Plenty of Roadway for Auto-Parts Retailers

Despite a recent sales-growth slowdown, we remain positive on narrow-moat AutoZone, Genuine Parts, Advance, and O’Reilly over the longer run.

Liang Feng: The auto-parts retailers began 2014 with the wind at their backs. Since last year's harsh winter weather added to vehicle wear and tear and increased aftermarket demand, all four of the auto-parts retailers that we cover have performed well as a result--with AutoZone (AZO) and Genuine Parts (GPC) up over 5% and Advance (AAP) and O'Reilly (ORLY) up over 15%.

However, sales have begun to decelerate as the weather tailwind diminished. And many investors have grown concerned that rising new vehicle sales could reverse the aftermarkets growth.

We remain very positive on the four large auto-parts retailers, however, since they benefit from narrow economic moats and can leverage their cost advantages to capture incremental share.

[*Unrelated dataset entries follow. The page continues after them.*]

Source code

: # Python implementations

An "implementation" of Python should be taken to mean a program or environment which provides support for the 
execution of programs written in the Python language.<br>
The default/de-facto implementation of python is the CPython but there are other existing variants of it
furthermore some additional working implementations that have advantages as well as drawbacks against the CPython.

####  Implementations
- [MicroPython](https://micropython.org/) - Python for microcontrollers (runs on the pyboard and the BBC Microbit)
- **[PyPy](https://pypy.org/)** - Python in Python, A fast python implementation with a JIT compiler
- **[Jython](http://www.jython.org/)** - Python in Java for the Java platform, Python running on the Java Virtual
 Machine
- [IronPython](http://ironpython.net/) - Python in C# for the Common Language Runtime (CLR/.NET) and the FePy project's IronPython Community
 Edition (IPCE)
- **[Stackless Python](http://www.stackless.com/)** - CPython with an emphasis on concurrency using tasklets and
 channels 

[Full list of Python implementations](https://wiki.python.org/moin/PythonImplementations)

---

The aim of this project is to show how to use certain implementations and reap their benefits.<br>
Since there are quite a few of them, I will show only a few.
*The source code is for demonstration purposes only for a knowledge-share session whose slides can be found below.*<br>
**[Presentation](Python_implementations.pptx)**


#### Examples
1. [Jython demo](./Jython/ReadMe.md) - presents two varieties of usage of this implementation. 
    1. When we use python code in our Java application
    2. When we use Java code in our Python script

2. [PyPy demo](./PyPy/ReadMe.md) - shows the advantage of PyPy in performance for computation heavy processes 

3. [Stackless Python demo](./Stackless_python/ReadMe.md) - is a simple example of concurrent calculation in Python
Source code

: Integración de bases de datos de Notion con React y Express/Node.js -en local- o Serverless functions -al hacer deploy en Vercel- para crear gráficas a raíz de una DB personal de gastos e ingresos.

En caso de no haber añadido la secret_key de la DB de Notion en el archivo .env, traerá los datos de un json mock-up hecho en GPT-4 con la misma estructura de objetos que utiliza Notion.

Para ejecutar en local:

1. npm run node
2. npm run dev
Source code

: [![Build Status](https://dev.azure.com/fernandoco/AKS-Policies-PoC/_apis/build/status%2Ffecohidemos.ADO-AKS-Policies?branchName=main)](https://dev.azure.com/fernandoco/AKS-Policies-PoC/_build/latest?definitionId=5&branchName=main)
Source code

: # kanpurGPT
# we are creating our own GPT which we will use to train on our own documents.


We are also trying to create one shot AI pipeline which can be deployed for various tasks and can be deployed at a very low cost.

Even if new vehicle sales do rise, most pre-owned vehicles are sold back to used buyers who continue to drive them. [Pre-owned vehicles] are lasting longer than ever and are benefiting from rational selling prices in the new market, which has buffered used vehicle values.

We would wait for a larger margin of safety with our cheapest name, Advance, only trading at a 4% discount to our fair value. However, we view all of the four large auto-parts retailers as very high-quality firms. And we would take advantage of an opportunity, if shares trade down due to cyclical concerns.